Re: [PATCH v2 0/9] sched/kvm: Semantics-aware vCPU scheduling for oversubscribed KVM

From: Wanpeng Li

Date: Wed Apr 01 2026 - 06:05:02 EST


Hi Sean,
On Fri, 13 Mar 2026 at 09:13, Sean Christopherson <seanjc@xxxxxxxxxx> wrote:
>
> On Fri, Dec 19, 2025, Wanpeng Li wrote:
> > Part 2: KVM IPI-Aware Directed Yield (patches 6-9)
> >
> > Enhance kvm_vcpu_on_spin() with lightweight IPI tracking to improve
> > directed yield candidate selection. Track sender/receiver relationships
> > when IPIs are delivered and use this information to prioritize yield
> > targets.
> >
> > The tracking mechanism:
> >
> > - Hooks into kvm_irq_delivery_to_apic() to detect unicast fixed IPIs (the
> > common case for inter-processor synchronization). When exactly one
> > destination vCPU receives an IPI, record the sender->receiver relationship
> > with a monotonic timestamp.
> >
> > In high VM density scenarios, software-based IPI tracking through
> > interrupt delivery interception becomes particularly valuable. It
> > captures precise sender/receiver relationships that can be leveraged
> > for intelligent scheduling decisions, providing performance benefits
> > that complement or even exceed hardware-accelerated interrupt delivery
> > in overcommitted environments.
> >
> > - Uses lockless READ_ONCE/WRITE_ONCE accessors for minimal overhead. The
> > per-vCPU ipi_context structure is carefully designed to avoid cache line
> > bouncing.
> >
> > - Implements a short recency window (50ms default) to avoid stale IPI
> > information inflating boost priority on throughput-sensitive workloads.
> > Old IPI relationships are naturally aged out.
> >
> > - Clears IPI context on EOI with two-stage precision: unconditionally clear
> > the receiver's context (it processed the interrupt), but only clear the
> > sender's pending flag if the receiver matches and the IPI is recent. This
> > prevents unrelated EOIs from prematurely clearing valid IPI state.
>
> That all relies on lack of IPI and EOI virtualization, which seems very
> counter-productive given the way hardware is headed.

I think there is an important distinction here. APICv / posted
interrupts accelerate IPI *delivery*, but they do not help with the
host-side *scheduling decision* in kvm_vcpu_on_spin().
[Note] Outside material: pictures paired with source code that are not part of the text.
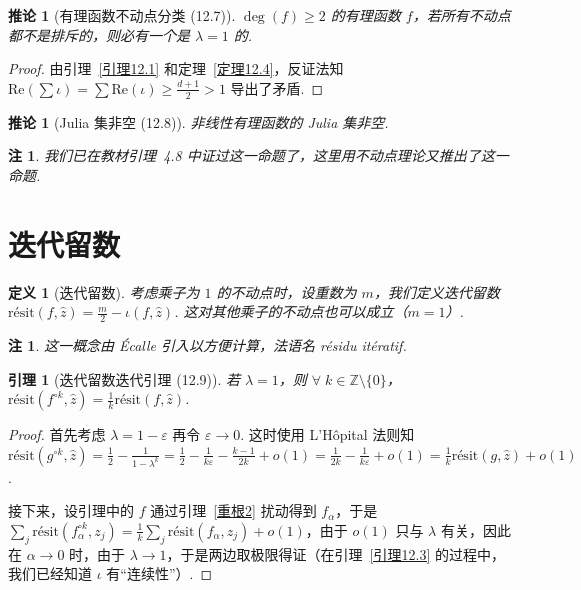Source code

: \documentclass[11pt, a4paper, oneside]{ctexart}
\newtheorem{corollary}[theorem]{推论}
\newtheorem{definition}[theorem]{定义}
\newtheorem{lemma}[theorem]{引理}
\newtheorem{remark}[theorem]{注}
\newcommand{\Z}{\mathbb{Z}}
\newcommand{\re}{\mathrm{Re}}
\newcommand{\ri}{\mathrm{résit}}
\begin{document}
    \begin{corollary}[有理函数不动点分类 (12.7)]
        $\deg(f)\geq 2$ 的有理函数 $f$，若所有不动点都不是排斥的，则必有一个是 $\lambda=1$ 的.
    \end{corollary}
    \begin{proof}
        由引理~\ref{引理12.1} 和定理~\ref{定理12.4}，反证法知 $\re(\sum\iota)=\sum\re(\iota)\geq \frac{d+1}{2}>1$ 导出了矛盾.
    \end{proof}

    \begin{corollary}[Julia 集非空 (12.8)]
        非线性有理函数的 Julia 集非空.
    \end{corollary}
    \begin{remark}
        我们已在教材引理~4.8 中证过这一命题了，这里用不动点理论又推出了这一命题.
    \end{remark}

    \section{迭代留数}

    \begin{definition}[迭代留数]
        考虑乘子为 $1$ 的不动点时，设重数为 $m$，我们定义迭代留数 $\ri(f,\hat{z})=\frac{m}{2}-\iota(f,\hat{z})$. 这对其他乘子的不动点也可以成立（$m=1$）.
    \end{definition}
    \begin{remark}
        这一概念由 Écalle 引入以方便计算，法语名 résidu itératif.
    \end{remark}

    \begin{lemma}[迭代留数迭代引理 (12.9)]\label{引理12.9}
        若 $\lambda=1$，则 $\forall\;k\in\Z\setminus\{0\}$，$\ri(f^{\circ k},\hat{z})=\frac{1}{k}\ri(f,\hat{z})$.
    \end{lemma}
    \begin{proof}
        首先考虑 $\lambda=1-\varepsilon$ 再令 $\varepsilon\to 0$. 这时使用 L'Hôpital 法则知 $\ri(g^{\circ k},\hat{z})=\frac{1}{2}-\frac{1}{1-\lambda^k}=\frac{1}{2}-\frac{1}{k\varepsilon}-\frac{k-1}{2k}+o(1)=\frac{1}{2k}-\frac{1}{k\varepsilon}+o(1)=\frac{1}{k}\ri(g,\hat{z})+o(1)$.

        接下来，设引理中的 $f$ 通过引理~\ref{重根2} 扰动得到 $f_{\alpha}$，于是 $\sum\limits_{j}\ri(f_{\alpha}^{\circ k},z_j)=\frac{1}{k}\sum\limits_{j}\ri(f_{\alpha},z_j)+o(1)$，由于 $o(1)$ 只与 $\lambda$ 有关，因此在 $\alpha\to 0$ 时，由于 $\lambda\to 1$，于是两边取极限得证（在引理~\ref{引理12.3} 的过程中，我们已经知道 $\iota$ 有“连续性”）.
    \end{proof}
\end{document}
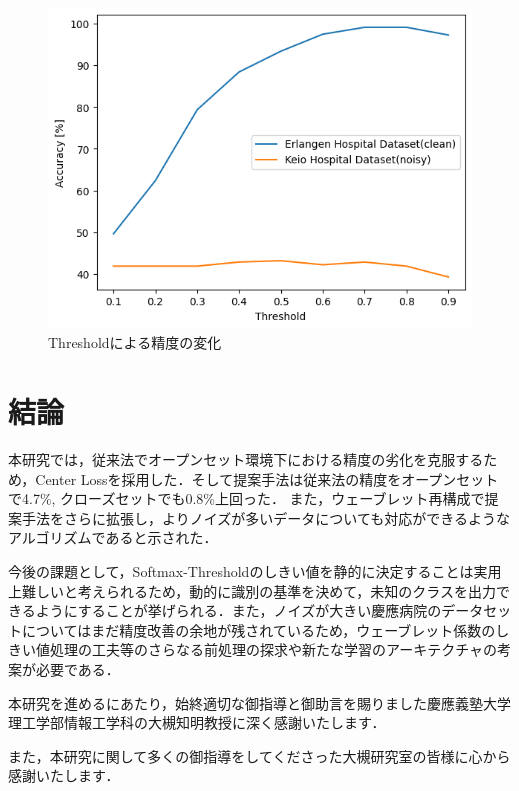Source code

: \begin{figure}[H]
\begin{center}
\includegraphics[width=0.8\linewidth]{./fig/Threshold_comparison.png}
\end{center}
\caption{Thresholdによる精度の変化}
\label{fig:threshold}
\end{figure}


\chapter{結論}
本研究では，従来法でオープンセット環境下における精度の劣化を克服するため，Center Lossを採用した．そして提案手法は従来法の精度をオープンセットで4.7\%, クローズセットでも0.8\%上回った．
また，ウェーブレット再構成で提案手法をさらに拡張し，よりノイズが多いデータについても対応ができるようなアルゴリズムであると示された．

今後の課題として，Softmax-Thresholdのしきい値を静的に決定することは実用上難しいと考えられるため，動的に識別の基準を決めて，未知のクラスを出力できるようにすることが挙げられる．また，ノイズが大きい慶應病院のデータセットについてはまだ精度改善の余地が残されているため，ウェーブレット係数のしきい値処理の工夫等のさらなる前処理の探求や新たな学習のアーキテクチャの考案が必要である．


\begin{acknowledgment}

本研究を進めるにあたり，始終適切な御指導と御助言を賜りました慶應義塾大学理工学部情報工学科の大槻知明教授に深く感謝いたします．

また，本研究に関して多くの御指導をしてくださった大槻研究室の皆様に心から感謝いたします．


\end{acknowledgment}

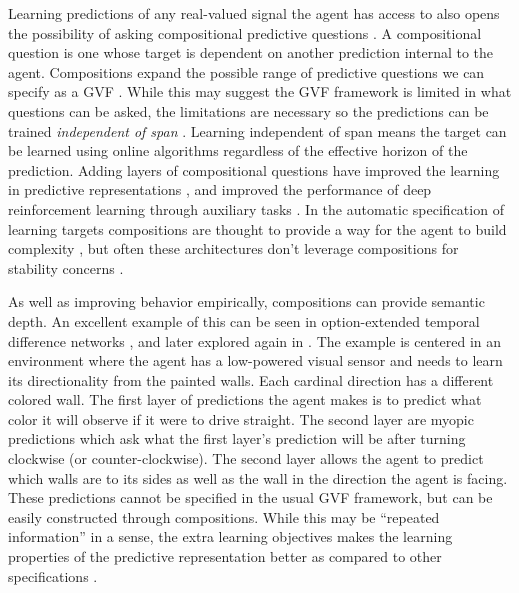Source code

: \documentclass[11pt]{article} %
\begin{document}
Learning predictions of any real-valued signal the agent has access to
also opens the possibility of asking compositional predictive
questions \parencite{white2015}. A compositional question is one whose
target is dependent on another prediction internal to the
agent. Compositions expand the possible range of predictive questions
we can specify as a GVF  \parencite{sutton2004temporal,
  rafols2006, white2015, schlegel2021general,
  zheng2021learning}. While this may suggest the GVF framework is
limited in what questions can be asked, the limitations are necessary
so the predictions can be trained \emph{independent of
span} \parencite{van2015learning}. Learning independent of span means the
target can be learned using online algorithms regardless of the effective horizon
of the prediction. Adding layers of compositional questions have
improved the learning in predictive representations
\parencite{rafols2006, schlegel2021general}, and improved the performance
of deep reinforcement learning through auxiliary tasks
\parencite{zheng2021learning}. In the automatic specification of
learning targets compositions are thought to provide a way for the agent
to build complexity \parencite{schlegel2021general, veeriah2019discovery,
kearney2022, zheng2021learning}, but often these architectures don't
leverage compositions for stability concerns
\parencite{schlegel2021general}. 


As well as improving behavior empirically, compositions can provide
semantic depth. An excellent example of this can be seen in
option-extended temporal difference networks \parencite{rafols2006},
and later explored again in \cite{schlegel2021general}.
The example is centered in an environment where the agent has a
low-powered visual sensor and needs to learn its directionality from
the painted walls. Each cardinal
direction has a different colored wall. The first layer of predictions
the agent makes is to predict what color it will observe if it were to
drive straight. The second layer are myopic predictions
which ask what the first layer's prediction will be after turning
clockwise (or counter-clockwise). The second layer allows the agent to
predict which walls are to its sides as well as the wall in the
direction the agent is facing.
These predictions cannot be specified in the usual GVF framework,
but can be easily constructed through compositions.
While this may be ``repeated information'' in a sense, the extra
learning objectives makes the learning properties of the predictive
representation better as compared to other specifications \parencite{schlegel2021general}.
\end{document}
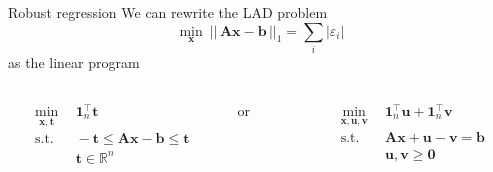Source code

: \documentclass[16pt,aspectratio=169]{beamer}
\renewcommand{\vec}[1]{\ensuremath{\mathbf{#1}}}
\newcommand{\mat}[1]{\ensuremath{\vec{#1}}}
\newcommand{\tr}{\ensuremath{\intercal}}
\newcommand{\R}{\ensuremath{\mathbb{R}}}
\begin{document}
\begin{frame}{Robust regression}
    We can rewrite the LAD problem
    \[
        \min_{\vec{x}} \ \left|\left|\,\mat{A}\vec{x} - \vec{b}\,\right|\right|_{1}
        = \sum_{i} \left| \varepsilon_{i} \right|
    \]
    as the linear program
    \begin{columns}
        \begin{column}{0.475\textwidth}
            \begin{align*}
                \min_{\vec{x}, \vec{t}} \ &\ \vec{1}_{n}^{\tr} \vec{t} \\
                \text{s.t.}             \ &\ -\vec{t} \leq \mat{A} \vec{x} - \vec{b} \leq \vec{t} \\
                                          &\ \vec{t} \in \R^{n}
            \end{align*}
        \end{column}
        \begin{column}{0.05\textwidth}
            \centering%
            or
        \end{column}
        \begin{column}{0.475\textwidth}
            \begin{align*}
                \min_{\vec{x}, \vec{u}, \vec{v}} \ &\ \vec{1}_{n}^{\tr} \vec{u} + \vec{1}_{n}^{\tr} \vec{v} \\
                \text{s.t.}                      \ &\ \mat{A} \vec{x} + \vec{u} - \vec{v} = \vec{b} \\
                                                   &\ \vec{u}, \vec{v} \geq \vec{0}
            \end{align*}
        \end{column}
    \end{columns}
\end{frame}
\end{document}
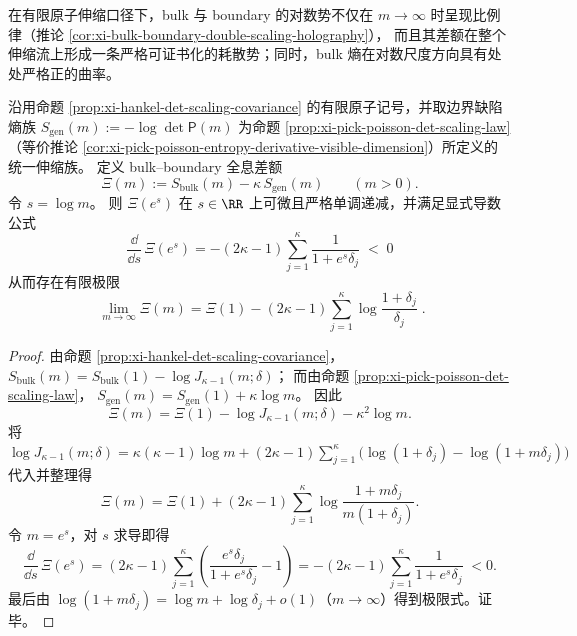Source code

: 
在有限原子伸缩口径下，bulk 与 boundary 的对数势不仅在 \(m\to\infty\) 时呈现比例律（推论 \ref{cor:xi-bulk-boundary-double-scaling-holography}），
而且其差额在整个伸缩流上形成一条严格可证书化的耗散势；同时，bulk 熵在对数尺度方向具有处处严格正的曲率。

\begin{corollary}\label{cor:xi-bulk-boundary-holographic-gap-dissipation}
沿用命题 \ref{prop:xi-hankel-det-scaling-covariance} 的有限原子记号，并取边界缺陷熵族
\(
S_{\mathrm{gen}}(m):=-\log\det\mathsf P(m)
\)
为命题 \ref{prop:xi-pick-poisson-det-scaling-law}（等价推论 \ref{cor:xi-pick-poisson-entropy-derivative-visible-dimension}）所定义的统一伸缩族。
定义 bulk--boundary 全息差额
\[
\Xi(m):=S_{\mathrm{bulk}}(m)-\kappa\,S_{\mathrm{gen}}(m)\qquad(m>0).
\]
令 \(s=\log m\)。
则 \(\Xi(e^s)\) 在 \(s\in\RR\) 上可微且严格单调递减，并满足显式导数公式
\[
\boxed{\;
\frac{\dd}{\dd s}\,\Xi(e^s)
=-(2\kappa-1)\sum_{j=1}^{\kappa}\frac{1}{1+e^s\delta_j}\;<\;0\;}
\]
从而存在有限极限
\[
\boxed{\;
\lim_{m\to\infty}\Xi(m)
=\Xi(1)-(2\kappa-1)\sum_{j=1}^{\kappa}\log\frac{1+\delta_j}{\delta_j}\; }.
\]
\end{corollary}
\begin{proof}
由命题 \ref{prop:xi-hankel-det-scaling-covariance}，
\(
S_{\mathrm{bulk}}(m)=S_{\mathrm{bulk}}(1)-\log J_{\kappa-1}(m;\delta)
\)；
而由命题 \ref{prop:xi-pick-poisson-det-scaling-law}，
\(
S_{\mathrm{gen}}(m)=S_{\mathrm{gen}}(1)+\kappa\log m
\)。
因此
\[
\Xi(m)
=\Xi(1)-\log J_{\kappa-1}(m;\delta)-\kappa^2\log m.
\]
将
\(
\log J_{\kappa-1}(m;\delta)
=\kappa(\kappa-1)\log m+(2\kappa-1)\sum_{j=1}^{\kappa}\bigl(\log(1+\delta_j)-\log(1+m\delta_j)\bigr)
\)
代入并整理得
\[
\Xi(m)=\Xi(1)+(2\kappa-1)\sum_{j=1}^{\kappa}\log\frac{1+m\delta_j}{m(1+\delta_j)}.
\]
令 \(m=e^s\)，对 \(s\) 求导即得
\[
\frac{\dd}{\dd s}\,\Xi(e^s)
=(2\kappa-1)\sum_{j=1}^{\kappa}\left(\frac{e^s\delta_j}{1+e^s\delta_j}-1\right)
=-(2\kappa-1)\sum_{j=1}^{\kappa}\frac{1}{1+e^s\delta_j}\;<0.
\]
最后由 \(\log(1+m\delta_j)=\log m+\log\delta_j+o(1)\)（\(m\to\infty\)）得到极限式。证毕。
\end{proof}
A posted
interrupt can land in a not-yet-scheduled vCPU's PIR, but that vCPU
still won't process it until it actually gets CPU time. IPI tracking
targets exactly this gap: which vCPU should we yield to right now.

In high VM density / overcommitted scenarios, APICv's advantage
narrows precisely because the bottleneck shifts from IPI delivery
latency to *scheduling latency* — the target vCPU may have its posted
interrupt sitting in PIR but cannot process it because it is competing
for physical CPU time with many other vCPUs. In that regime, making a
better yield-to decision on the host side has a more direct impact on
end-to-end IPI response time than faster hardware delivery to a vCPU
that isn't running.

So I would not characterize IPI tracking as a workaround for lack of
hardware virtualization support. It addresses an orthogonal problem —
host-side scheduling decisions — that hardware IPI acceleration does
not solve. The two are complementary: APICv makes delivery fast when
the target is running; IPI-aware directed yield makes scheduling
better when the target is not running.

>
> My reaction to all of this is that in the long run, we'd be far better off getting
> the guest to "cooperate" in the sense of communicating intent, status, etc. As

I agree that guest cooperation / PV scheduling hints could provide
even richer semantic information for these decisions in the long term.
The host-side IPI tracking approach has the practical advantage of
working with unmodified guests and mixed-OS deployments today, which
covers a large fraction of real-world overcommitted environments.

These two directions are not mutually exclusive — PV hints can coexist
with host-side heuristics, and the IPI tracking infrastructure could
serve as a useful fallback or baseline even after PV scheduling is
available, for guests that do not support it.

Regards,
Wanpeng